She was solemn. ‘Riots! Hungry people!’

He looked a little sheepish. He had never wanted their happy relationship spoilt by these unpleasant matters. He had laughed at those ardent reformers, the Earl of Shaftesbury and the Duchess of Sutherland. ‘Oh,’ he had said, ‘little children enjoy working in the mines.’ And: ‘Little boys have great fun climbing up chimneys.’ ‘People who are lazy go hungry.’ It was such a pleasant theory and she had been only too ready to believe him.

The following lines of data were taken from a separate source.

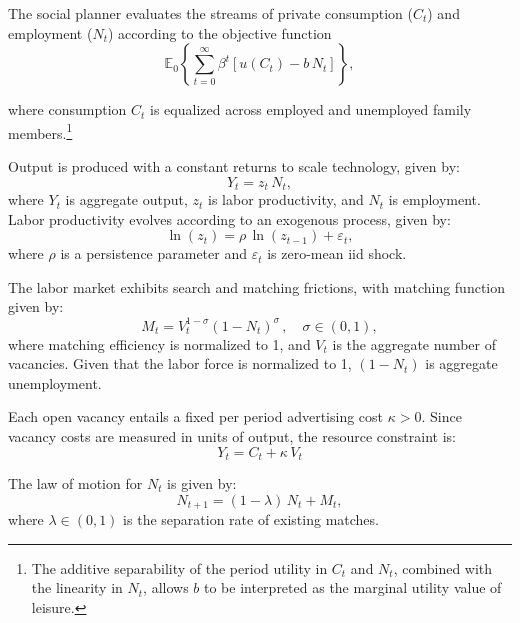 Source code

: \documentclass[a4paper,11pt]{article}
\begin{document}
The social planner evaluates the streams of private consumption ($C_t$) and
employment ($N_t$) according to the objective function
\begin{equation}\label{eq:objective}
    \mathbb{E}_0\left\{\sum_{t=0}^\infty \beta^t \left[u(C_t) - b\,N_t \right]\right\},
\end{equation}

where consumption $C_t$ is equalized across employed and unemployed family members.\footnote{The additive separability of the period utility in 
$C_t$ and $N_t$, combined with the linearity in $N_t$, allows $b$ to be interpreted as the marginal utility value of leisure.}

Output is produced with a constant returns to scale technology, given by:
$$ Y_t = z_t\,N_t, $$
where $Y_t$ is aggregate output, $z_t$ is labor productivity, and $N_t$ is employment. Labor productivity evolves according to an exogenous process, given by:
$$ \ln(z_t) = \rho\,\ln(z_{t-1}) + \varepsilon_t, $$
where $\rho$ is a persistence parameter and $\varepsilon_t$ is zero-mean iid shock.

The labor market exhibits search and matching frictions, with matching function given by:
\begin{equation}\label{eq:matching}
    M_t = V_t^{1-\sigma}(1-N_t)^\sigma\,,\quad \sigma\in (0,1),
\end{equation}
where matching efficiency is normalized to 1, and $V_t$ is the aggregate number of vacancies. Given that the labor force is normalized to 1, $(1-N_t)$ is aggregate unemployment.

Each open vacancy entails a fixed per period advertising cost $\kappa > 0$. Since vacancy costs are measured in units of output, the resource constraint is:
$$ Y_t = C_t + \kappa\,V_t $$

The law of motion for $N_t$ is given by:
\begin{equation}\label{eq:LoM}
    N_{t+1} = (1-\lambda)\,N_t + M_t,
\end{equation}  
where $\lambda \in (0,1)$ is the separation rate of existing matches.
\end{document}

Now he realised he had been wrong. He should have made her see the facts. Looking back he saw so many things that he might have done. It was as it had been with Caroline … oh no, not such a disaster as that. Victoria was going to be a great Queen and his epitaph would be that he had helped to make her so.

She was grave at once.

‘The people are unemployed. They are hungry. We must do something. I will talk to Albert about it when we are married.’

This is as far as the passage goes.